Mr. Chan received a Master in Business Administration (Finance) from the Charles Sturt University, Australia in April 2003 and a Bachelor of Economics from The Australian National University, Australia in April 2000.

 

Ong Bee Chen

 

Ms. Ong, aged 45, is an Executive Director and Group Chief Financial Officer of the Group. Ms. Ong was a co-founding team member of WKL Group since 2017. She is responsible for the planning, implementation, managing accounting and finance activities of WKL Group, including business planning, budgeting, forecasting and cashflow management, working alongside with CEO and Group Managing Director in formulating corporate strategies for the Group as well as spearheading the corporate exercises undertaken by the Group. Ms.
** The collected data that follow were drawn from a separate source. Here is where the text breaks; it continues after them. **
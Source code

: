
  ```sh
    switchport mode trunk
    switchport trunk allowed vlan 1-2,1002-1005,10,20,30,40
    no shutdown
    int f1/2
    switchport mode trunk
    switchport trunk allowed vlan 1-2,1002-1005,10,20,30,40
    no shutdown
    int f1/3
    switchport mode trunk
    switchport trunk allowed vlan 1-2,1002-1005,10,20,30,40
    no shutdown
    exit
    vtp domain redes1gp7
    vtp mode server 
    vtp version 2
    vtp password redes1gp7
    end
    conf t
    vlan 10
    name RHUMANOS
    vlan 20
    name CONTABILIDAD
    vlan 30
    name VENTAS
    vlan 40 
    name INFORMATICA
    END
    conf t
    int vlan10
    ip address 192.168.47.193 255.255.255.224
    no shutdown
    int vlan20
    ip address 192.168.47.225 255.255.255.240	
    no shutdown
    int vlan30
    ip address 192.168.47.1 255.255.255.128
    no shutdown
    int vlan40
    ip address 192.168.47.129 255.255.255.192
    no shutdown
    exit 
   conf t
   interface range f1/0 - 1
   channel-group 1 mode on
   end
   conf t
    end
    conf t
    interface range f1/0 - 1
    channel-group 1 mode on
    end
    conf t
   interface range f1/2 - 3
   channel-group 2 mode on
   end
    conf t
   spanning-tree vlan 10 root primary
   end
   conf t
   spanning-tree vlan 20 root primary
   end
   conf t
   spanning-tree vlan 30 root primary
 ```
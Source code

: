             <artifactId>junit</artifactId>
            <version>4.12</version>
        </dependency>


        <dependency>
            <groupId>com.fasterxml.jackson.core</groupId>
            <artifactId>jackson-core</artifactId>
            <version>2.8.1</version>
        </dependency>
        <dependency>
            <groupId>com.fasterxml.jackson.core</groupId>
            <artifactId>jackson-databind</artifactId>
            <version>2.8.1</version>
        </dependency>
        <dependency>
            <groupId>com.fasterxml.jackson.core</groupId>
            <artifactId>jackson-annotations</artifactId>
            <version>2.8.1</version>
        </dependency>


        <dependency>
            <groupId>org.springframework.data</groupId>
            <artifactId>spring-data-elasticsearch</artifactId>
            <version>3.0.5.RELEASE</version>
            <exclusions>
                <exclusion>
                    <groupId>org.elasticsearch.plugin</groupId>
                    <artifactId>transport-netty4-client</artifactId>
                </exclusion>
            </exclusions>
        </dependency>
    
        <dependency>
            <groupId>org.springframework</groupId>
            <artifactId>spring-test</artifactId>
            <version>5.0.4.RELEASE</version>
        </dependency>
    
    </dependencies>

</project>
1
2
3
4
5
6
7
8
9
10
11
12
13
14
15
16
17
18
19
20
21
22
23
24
Ong has 21 years of experience in general management, corporate finance, private equity, investment management, strategic and advisory, internal audit in Singapore and Malaysia. She is the Co-founder and Executive Director of Allegro since 2015, an independent strategic and corporate advisory firm based in Singapore. Allegro provides advisory services relating to IPO, M&A, business and trade sales, strategic corporate transactions, and capital raising, which focuses on Southeast Asia and China. Ms. Ong was an Associate Director of a Singapore-based private equity firm, where she was responsible for managing private equity investments (including origination, structuring, execution and divestments) in Emerging East Asia with China centric, which includes formulating value creation plans and bringing investee companies for listing and trade sale as part of exit strategies. During her tenure with investment banks and corporate and strategic advisory firms, she was widely involved in corporate finance transactions including cross-border mergers and acquisitions, reverse takeovers, initial public offerings and equity capital market transactions on ASX, Bursa Malaysia Securities Berhad and Stock Exchange of Hong Kong Limited. Ms Ong and her partner were credited for unlocking the shareholders’ value of an ASX-listed company, Oilfield Workforce Group Ltd by restructuring the group through injecting a healthy business, Jack-In-Pile (M) Sdn Bhd, a Malaysian-based piling company and divesting the ailing oil and gas business.

 

Ms. Ong graduated from The Australian National University with Bachelor of Commerce majoring in Accounting, Finance and sub-majoring in Economics in April 2000 and obtained Certified Practising Accountant status with CPA Australia since 2004.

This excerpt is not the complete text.